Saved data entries

━━━

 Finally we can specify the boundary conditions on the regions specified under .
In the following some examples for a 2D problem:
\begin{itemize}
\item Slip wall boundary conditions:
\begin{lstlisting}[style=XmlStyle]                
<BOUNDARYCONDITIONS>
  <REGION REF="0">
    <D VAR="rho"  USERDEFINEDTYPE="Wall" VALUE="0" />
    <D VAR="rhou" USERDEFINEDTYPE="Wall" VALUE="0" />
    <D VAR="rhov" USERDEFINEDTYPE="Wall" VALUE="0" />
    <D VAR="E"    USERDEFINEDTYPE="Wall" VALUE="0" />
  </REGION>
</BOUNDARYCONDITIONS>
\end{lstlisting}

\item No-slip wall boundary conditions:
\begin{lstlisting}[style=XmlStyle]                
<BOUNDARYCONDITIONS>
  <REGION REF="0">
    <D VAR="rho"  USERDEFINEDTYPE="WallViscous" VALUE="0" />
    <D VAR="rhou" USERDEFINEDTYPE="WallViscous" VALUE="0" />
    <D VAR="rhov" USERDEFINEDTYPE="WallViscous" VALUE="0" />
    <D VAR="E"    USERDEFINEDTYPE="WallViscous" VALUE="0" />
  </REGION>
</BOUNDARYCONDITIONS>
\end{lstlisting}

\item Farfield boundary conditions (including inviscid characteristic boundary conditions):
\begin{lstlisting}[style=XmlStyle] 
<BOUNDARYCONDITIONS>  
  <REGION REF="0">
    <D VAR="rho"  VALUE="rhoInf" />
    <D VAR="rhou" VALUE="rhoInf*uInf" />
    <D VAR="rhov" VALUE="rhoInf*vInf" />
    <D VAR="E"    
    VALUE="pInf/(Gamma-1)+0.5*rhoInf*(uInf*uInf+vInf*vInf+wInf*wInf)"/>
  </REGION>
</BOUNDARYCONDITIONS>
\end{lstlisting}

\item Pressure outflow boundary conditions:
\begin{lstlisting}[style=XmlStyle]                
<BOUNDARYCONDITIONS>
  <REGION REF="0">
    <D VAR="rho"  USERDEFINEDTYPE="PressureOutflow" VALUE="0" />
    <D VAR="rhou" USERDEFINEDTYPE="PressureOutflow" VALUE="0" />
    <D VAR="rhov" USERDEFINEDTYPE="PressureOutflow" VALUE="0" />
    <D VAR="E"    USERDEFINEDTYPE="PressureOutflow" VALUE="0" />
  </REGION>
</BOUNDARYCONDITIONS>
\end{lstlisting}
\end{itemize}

━━━

● Task objective
Please return all of the records exactly.

● Reply
 Finally we can specify the boundary conditions on the regions specified under .
In the following some examples for a 2D problem:
\begin{itemize}
\item Slip wall boundary conditions:
\begin{lstlisting}[style=XmlStyle]                
<BOUNDARYCONDITIONS>
  <REGION REF="0">
    <D VAR="rho"  USERDEFINEDTYPE="Wall" VALUE="0" />
    <D VAR="rhou" USERDEFINEDTYPE="Wall" VALUE="0" />
    <D VAR="rhov" USERDEFINEDTYPE="Wall" VALUE="0" />
    <D VAR="E"    USERDEFINEDTYPE="Wall" VALUE="0" />
  </REGION>
</BOUNDARYCONDITIONS>
\end{lstlisting}

\item No-slip wall boundary conditions:
\begin{lstlisting}[style=XmlStyle]                
<BOUNDARYCONDITIONS>
  <REGION REF="0">
    <D VAR="rho"  USERDEFINEDTYPE="WallViscous" VALUE="0" />
    <D VAR="rhou" USERDEFINEDTYPE="WallViscous" VALUE="0" />
    <D VAR="rhov" USERDEFINEDTYPE="WallViscous" VALUE="0" />
    <D VAR="E"    USERDEFINEDTYPE="WallViscous" VALUE="0" />
  </REGION>
</BOUNDARYCONDITIONS>
\end{lstlisting}

\item Farfield boundary conditions (including inviscid characteristic boundary conditions):
\begin{lstlisting}[style=XmlStyle] 
<BOUNDARYCONDITIONS>  
  <REGION REF="0">
    <D VAR="rho"  VALUE="rhoInf" />
    <D VAR="rhou" VALUE="rhoInf*uInf" />
    <D VAR="rhov" VALUE="rhoInf*vInf" />
    <D VAR="E"    
    VALUE="pInf/(Gamma-1)+0.5*rhoInf*(uInf*uInf+vInf*vInf+wInf*wInf)"/>
  </REGION>
</BOUNDARYCONDITIONS>
\end{lstlisting}

\item Pressure outflow boundary conditions:
\begin{lstlisting}[style=XmlStyle]                
<BOUNDARYCONDITIONS>
  <REGION REF="0">
    <D VAR="rho"  USERDEFINEDTYPE="PressureOutflow" VALUE="0" />
    <D VAR="rhou" USERDEFINEDTYPE="PressureOutflow" VALUE="0" />
    <D VAR="rhov" USERDEFINEDTYPE="PressureOutflow" VALUE="0" />
    <D VAR="E"    USERDEFINEDTYPE="PressureOutflow" VALUE="0" />
  </REGION>
</BOUNDARYCONDITIONS>
\end{lstlisting}
\end{itemize}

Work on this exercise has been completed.